WWE is an American publicly traded, privately controlled Entertainment Company dealing mainly in professional wrestling. WWE major revenue sources coming from film, music, product licensing, and direct product sales. WWE is currently the largest professional wrestling company in the world, reaching 13 million viewers in the U.S and broadcasting its shows in 30 languages to more than 145 countries. WWE promotes under two brands, known as Raw and SmackDown.
Vince McMahon is the majority owner, chairman and chief executive officer (CEO) of the WWE Company. Together with his wife Linda McMahon and their children Shane McMahon and Stephanie McMahon (WWE Executive Vice President of Talent and Creative Writing) the McMahons hold approximately 70% of WWE's economic interest and 96% of the voting power in the WWE. WWE headquarters are located in Stamford, Connecticut with offices in New York City, Los Angeles, London, Shanghai, Tokyo, Singapore, and Mumbai.
WWE holds a huge library of videos, representing a significant portion of the visual history of professional wrestling.

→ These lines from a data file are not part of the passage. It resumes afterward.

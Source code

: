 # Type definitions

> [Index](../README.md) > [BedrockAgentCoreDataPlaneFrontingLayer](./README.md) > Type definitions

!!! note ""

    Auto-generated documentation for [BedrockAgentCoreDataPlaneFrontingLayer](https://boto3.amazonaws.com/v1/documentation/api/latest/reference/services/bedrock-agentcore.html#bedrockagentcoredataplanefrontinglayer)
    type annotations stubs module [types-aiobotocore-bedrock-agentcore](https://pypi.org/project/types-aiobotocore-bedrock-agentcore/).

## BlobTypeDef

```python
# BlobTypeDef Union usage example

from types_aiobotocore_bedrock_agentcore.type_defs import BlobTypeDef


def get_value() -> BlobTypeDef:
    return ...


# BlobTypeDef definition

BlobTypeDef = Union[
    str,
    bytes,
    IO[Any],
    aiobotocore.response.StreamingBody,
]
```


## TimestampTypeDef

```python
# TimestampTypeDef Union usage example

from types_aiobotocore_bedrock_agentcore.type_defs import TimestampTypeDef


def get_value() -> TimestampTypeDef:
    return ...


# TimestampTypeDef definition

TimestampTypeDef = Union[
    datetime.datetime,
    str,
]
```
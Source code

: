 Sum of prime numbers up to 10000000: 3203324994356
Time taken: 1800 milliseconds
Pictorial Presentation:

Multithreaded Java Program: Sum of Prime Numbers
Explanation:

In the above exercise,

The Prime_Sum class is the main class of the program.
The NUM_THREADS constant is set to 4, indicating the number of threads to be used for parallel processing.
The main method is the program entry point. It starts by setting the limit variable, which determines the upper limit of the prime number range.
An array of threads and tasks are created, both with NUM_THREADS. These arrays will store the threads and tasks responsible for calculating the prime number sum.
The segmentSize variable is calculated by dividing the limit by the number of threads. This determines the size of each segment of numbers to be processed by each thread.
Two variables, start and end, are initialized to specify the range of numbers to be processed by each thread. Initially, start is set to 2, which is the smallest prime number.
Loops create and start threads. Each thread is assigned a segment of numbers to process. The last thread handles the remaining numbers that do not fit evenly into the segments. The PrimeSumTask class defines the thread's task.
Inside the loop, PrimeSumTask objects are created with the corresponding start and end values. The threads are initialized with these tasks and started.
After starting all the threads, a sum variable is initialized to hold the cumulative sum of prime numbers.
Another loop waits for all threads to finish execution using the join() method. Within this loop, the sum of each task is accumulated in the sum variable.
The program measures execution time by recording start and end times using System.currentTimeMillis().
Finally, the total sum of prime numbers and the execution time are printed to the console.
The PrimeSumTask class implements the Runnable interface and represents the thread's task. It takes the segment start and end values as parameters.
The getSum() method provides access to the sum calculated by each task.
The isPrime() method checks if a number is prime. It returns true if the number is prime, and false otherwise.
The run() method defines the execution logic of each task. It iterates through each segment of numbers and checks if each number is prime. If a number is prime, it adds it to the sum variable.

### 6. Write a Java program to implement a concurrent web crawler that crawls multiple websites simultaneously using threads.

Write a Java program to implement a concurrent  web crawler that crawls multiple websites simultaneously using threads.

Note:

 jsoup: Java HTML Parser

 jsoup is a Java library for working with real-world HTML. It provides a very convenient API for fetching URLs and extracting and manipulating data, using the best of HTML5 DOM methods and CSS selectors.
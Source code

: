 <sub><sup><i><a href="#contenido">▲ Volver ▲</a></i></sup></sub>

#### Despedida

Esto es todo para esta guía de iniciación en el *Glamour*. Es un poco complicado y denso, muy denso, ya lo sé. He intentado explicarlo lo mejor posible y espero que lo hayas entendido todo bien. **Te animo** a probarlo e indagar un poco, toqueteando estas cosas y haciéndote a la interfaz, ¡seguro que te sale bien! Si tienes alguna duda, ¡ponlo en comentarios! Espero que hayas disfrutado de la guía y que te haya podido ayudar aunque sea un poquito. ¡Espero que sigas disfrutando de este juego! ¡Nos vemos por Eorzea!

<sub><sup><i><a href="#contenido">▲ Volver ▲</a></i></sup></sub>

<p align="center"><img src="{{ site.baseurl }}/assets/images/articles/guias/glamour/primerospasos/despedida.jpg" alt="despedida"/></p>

WWE began as the Capitol Wrestling Corporation in 1952, which promoted under the banner of the World Wide Wrestling Federation (WWWF) and later the World Wrestling Federation (WWF). In 1982, it was sold to the same family's Titan Sports company, which later changed its name to World Wrestling Federation Entertainment, before finally becoming World Wrestling Entertainment in 2002, and simplified to WWE in 2011.